▶ Exercise prompt: From the records that follow, copy every line in which "texttt" appears.

########################################

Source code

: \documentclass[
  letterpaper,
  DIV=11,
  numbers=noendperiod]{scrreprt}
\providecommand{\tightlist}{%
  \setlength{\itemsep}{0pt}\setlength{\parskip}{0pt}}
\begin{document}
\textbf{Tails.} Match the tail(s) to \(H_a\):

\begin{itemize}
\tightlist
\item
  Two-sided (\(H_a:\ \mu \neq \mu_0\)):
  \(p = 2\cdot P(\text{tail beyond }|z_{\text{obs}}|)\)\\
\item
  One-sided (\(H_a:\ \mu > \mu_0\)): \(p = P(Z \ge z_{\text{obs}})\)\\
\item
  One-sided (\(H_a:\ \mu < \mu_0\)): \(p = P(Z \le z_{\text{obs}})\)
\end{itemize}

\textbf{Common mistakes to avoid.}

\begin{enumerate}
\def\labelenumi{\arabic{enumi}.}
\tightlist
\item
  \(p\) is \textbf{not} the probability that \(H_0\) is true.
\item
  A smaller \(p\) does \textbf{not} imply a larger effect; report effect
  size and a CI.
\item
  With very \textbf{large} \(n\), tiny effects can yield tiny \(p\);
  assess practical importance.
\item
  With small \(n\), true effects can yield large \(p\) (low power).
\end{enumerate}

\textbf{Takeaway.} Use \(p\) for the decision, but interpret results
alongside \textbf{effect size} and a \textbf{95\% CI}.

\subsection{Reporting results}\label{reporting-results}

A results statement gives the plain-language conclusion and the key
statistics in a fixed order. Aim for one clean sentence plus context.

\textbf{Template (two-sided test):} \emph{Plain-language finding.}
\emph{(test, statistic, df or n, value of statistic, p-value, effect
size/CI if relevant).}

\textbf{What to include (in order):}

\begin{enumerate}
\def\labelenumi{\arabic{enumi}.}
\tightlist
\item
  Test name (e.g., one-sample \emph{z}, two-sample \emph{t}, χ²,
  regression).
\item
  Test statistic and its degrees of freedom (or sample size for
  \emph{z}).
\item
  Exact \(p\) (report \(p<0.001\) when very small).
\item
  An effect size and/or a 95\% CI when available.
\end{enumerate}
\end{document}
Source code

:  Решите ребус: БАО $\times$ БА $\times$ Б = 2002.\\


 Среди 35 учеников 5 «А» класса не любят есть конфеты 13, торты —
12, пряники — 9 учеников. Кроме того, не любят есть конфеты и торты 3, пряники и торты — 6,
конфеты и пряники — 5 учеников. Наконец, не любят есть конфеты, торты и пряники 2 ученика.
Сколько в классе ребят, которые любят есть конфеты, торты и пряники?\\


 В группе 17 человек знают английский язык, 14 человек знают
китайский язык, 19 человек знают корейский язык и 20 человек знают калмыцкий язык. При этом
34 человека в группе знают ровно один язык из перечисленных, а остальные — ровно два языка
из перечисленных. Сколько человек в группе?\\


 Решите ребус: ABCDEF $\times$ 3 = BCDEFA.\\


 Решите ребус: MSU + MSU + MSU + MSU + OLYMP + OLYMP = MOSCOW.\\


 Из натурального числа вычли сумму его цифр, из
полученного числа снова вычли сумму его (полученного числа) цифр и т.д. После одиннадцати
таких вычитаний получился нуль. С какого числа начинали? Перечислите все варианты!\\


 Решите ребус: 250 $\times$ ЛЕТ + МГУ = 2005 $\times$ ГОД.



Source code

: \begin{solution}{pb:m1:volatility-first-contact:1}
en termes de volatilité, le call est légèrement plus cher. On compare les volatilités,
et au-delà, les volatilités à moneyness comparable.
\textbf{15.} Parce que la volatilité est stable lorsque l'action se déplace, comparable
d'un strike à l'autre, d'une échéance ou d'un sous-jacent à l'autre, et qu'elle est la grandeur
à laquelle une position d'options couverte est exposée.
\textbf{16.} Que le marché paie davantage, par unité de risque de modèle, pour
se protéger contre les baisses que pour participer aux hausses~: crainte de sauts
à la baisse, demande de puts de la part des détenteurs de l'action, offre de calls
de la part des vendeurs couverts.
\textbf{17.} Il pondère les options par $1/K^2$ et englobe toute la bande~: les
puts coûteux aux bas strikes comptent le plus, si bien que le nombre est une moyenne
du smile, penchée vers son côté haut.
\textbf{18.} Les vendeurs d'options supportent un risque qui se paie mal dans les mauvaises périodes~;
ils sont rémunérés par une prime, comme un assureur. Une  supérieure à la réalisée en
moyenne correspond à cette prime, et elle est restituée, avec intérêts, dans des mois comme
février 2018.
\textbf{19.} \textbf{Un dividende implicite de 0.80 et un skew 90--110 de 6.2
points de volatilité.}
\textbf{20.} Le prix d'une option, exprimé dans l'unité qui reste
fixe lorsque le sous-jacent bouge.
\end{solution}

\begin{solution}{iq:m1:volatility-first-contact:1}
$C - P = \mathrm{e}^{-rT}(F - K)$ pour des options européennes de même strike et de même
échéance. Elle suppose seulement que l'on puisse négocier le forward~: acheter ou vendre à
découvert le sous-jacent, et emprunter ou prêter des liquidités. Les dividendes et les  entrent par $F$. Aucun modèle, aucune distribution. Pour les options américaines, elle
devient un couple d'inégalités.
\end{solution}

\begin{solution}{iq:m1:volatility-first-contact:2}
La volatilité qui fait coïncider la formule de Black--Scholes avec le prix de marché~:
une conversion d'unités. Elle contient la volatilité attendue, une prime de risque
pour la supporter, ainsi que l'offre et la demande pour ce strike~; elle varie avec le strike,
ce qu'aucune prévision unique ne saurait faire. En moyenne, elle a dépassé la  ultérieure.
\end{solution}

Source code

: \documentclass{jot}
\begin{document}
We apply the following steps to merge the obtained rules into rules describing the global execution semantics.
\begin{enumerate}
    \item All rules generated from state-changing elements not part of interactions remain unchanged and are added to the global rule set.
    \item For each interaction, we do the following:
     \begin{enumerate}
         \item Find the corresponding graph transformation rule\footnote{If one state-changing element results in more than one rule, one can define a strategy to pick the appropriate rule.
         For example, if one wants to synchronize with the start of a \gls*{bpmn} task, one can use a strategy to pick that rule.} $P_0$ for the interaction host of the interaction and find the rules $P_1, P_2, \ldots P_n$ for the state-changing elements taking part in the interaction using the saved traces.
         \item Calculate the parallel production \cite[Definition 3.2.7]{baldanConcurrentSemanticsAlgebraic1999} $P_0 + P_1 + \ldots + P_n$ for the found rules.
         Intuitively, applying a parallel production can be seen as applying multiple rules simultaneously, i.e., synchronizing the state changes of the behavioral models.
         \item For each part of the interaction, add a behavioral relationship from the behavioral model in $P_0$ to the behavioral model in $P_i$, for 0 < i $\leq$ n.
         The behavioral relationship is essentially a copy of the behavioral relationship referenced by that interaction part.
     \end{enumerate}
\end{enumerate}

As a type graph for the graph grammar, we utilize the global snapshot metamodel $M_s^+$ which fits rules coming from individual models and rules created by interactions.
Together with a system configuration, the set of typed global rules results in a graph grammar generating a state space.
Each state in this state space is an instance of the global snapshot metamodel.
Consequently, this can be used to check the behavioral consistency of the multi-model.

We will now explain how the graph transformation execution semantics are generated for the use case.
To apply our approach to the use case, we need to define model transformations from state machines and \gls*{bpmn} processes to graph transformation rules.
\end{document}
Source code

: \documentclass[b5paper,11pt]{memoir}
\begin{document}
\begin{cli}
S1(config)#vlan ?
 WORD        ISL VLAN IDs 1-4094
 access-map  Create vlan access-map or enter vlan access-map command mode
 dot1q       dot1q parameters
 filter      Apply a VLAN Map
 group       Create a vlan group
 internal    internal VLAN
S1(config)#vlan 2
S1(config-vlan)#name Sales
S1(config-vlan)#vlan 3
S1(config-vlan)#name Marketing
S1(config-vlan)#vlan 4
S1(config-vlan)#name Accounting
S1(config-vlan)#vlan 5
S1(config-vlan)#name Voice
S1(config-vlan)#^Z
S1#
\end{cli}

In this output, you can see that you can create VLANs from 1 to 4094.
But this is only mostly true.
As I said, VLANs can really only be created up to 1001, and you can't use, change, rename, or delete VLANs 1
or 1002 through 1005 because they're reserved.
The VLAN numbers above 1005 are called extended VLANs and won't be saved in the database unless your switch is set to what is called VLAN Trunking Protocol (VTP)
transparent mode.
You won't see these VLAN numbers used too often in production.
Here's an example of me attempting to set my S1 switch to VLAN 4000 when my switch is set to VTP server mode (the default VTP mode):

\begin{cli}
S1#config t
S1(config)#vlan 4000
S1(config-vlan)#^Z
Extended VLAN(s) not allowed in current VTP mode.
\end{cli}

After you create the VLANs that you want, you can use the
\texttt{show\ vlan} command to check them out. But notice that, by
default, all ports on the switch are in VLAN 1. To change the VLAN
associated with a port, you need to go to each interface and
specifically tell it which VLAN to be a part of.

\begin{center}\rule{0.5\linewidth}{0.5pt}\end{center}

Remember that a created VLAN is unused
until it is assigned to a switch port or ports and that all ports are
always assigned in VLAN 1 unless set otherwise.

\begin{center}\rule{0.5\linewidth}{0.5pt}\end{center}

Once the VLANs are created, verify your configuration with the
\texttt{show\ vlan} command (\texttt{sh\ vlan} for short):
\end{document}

########################################

▶ Problem solution:
\texttt{show\ vlan} command to check them out. But notice that, by
\texttt{show\ vlan} command (\texttt{sh\ vlan} for short):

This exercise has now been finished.